### TASK GOAL
Through the line with "the non-thermal Parker" and starting from the first line, return the records below word for word, with pictures left out.

---

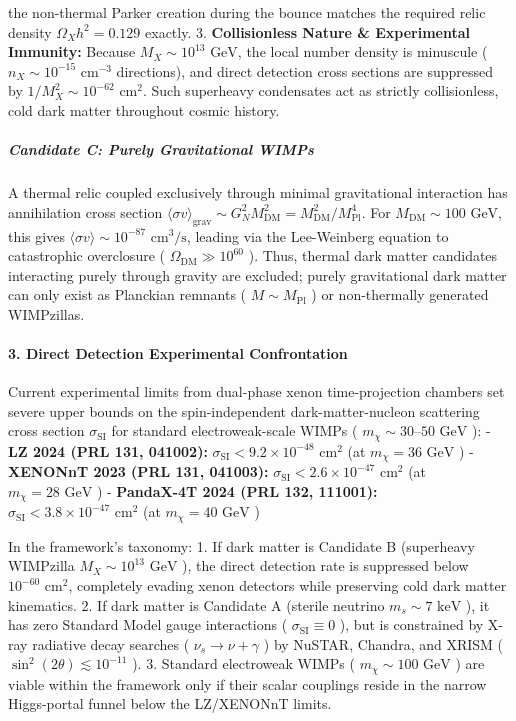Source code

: \documentclass[11pt,a4paper]{article}
\theoremstyle{definition}\newtheorem{definition}{Definition}
\theoremstyle{remark}\newtheorem{remark}{Remark}
\begin{document}
the non-thermal Parker creation during the bounce matches the required relic density $\Omega_X h^2 = 0.129$ exactly.
3. \textbf{Collisionless Nature \& Experimental Immunity:} Because $M_X \sim 10^{13}\text{ GeV}$, the local number density is minuscule ( $n_X \sim 10^{-15}\text{ cm}^{-3}$ directions), and direct detection cross sections are suppressed by $1/M_X^2 \sim 10^{-62}\text{ cm}^2$. Such superheavy condensates act as strictly collisionless, cold dark matter throughout cosmic history.
\subparagraph{Candidate C: Purely Gravitational WIMPs}

A thermal relic coupled exclusively through minimal gravitational interaction has annihilation cross section $\langle \sigma v \rangle_{\text{grav}} \sim G_N^2 M_{\text{DM}}^2 = M_{\text{DM}}^2 / M_{\text{Pl}}^4$. For $M_{\text{DM}} \sim 100\text{ GeV}$, this gives $\langle \sigma v \rangle \sim 10^{-87}\text{ cm}^3/\text{s}$, leading via the Lee-Weinberg equation to catastrophic overclosure ( $\Omega_{\text{DM}} \gg 10^{60}$ ). Thus, thermal dark matter candidates interacting purely through gravity are excluded; purely gravitational dark matter can only exist as Planckian remnants ( $M \sim M_{\text{Pl}}$ ) or non-thermally generated WIMPzillas.
\paragraph{3. Direct Detection Experimental Confrontation}

Current experimental limits from dual-phase xenon time-projection chambers set severe upper bounds on the spin-independent dark-matter-nucleon scattering cross section $\sigma_{\text{SI}}$ for standard electroweak-scale WIMPs ( $m_\chi \sim 30\text{--}50\text{ GeV}$ ):
- \textbf{LZ 2024 (PRL 131, 041002):} $\sigma_{\text{SI}} < 9.2 \times 10^{-48}\text{ cm}^2$ (at $m_\chi = 36\text{ GeV}$ )
- \textbf{XENONnT 2023 (PRL 131, 041003):} $\sigma_{\text{SI}} < 2.6 \times 10^{-47}\text{ cm}^2$ (at $m_\chi = 28\text{ GeV}$ )
- \textbf{PandaX-4T 2024 (PRL 132, 111001):} $\sigma_{\text{SI}} < 3.8 \times 10^{-47}\text{ cm}^2$ (at $m_\chi = 40\text{ GeV}$ )

In the framework's taxonomy:
1. If dark matter is Candidate B (superheavy WIMPzilla $M_X \sim 10^{13}\text{ GeV}$ ), the direct detection rate is suppressed below $10^{-60}\text{ cm}^2$, completely evading xenon detectors while preserving cold dark matter kinematics.
2. If dark matter is Candidate A (sterile neutrino $m_s \sim 7\text{ keV}$ ), it has zero Standard Model gauge interactions ( $\sigma_{\text{SI}} \equiv 0$ ), but is constrained by X-ray radiative decay searches ( $\nu_s \to \nu + \gamma$ ) by NuSTAR, Chandra, and XRISM ( $\sin^2(2\theta) \lesssim 10^{-11}$ ).
3. Standard electroweak WIMPs ( $m_\chi \sim 100\text{ GeV}$ ) are viable within the framework only if their scalar couplings reside in the narrow Higgs-portal funnel below the LZ/XENONnT limits.
\end{document}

---

### REPLY
Source code

: \documentclass[11pt,a4paper]{article}
\theoremstyle{definition}\newtheorem{definition}{Definition}
\theoremstyle{remark}\newtheorem{remark}{Remark}
\begin{document}
the non-thermal Parker creation during the bounce matches the required relic density $\Omega_X h^2 = 0.129$ exactly.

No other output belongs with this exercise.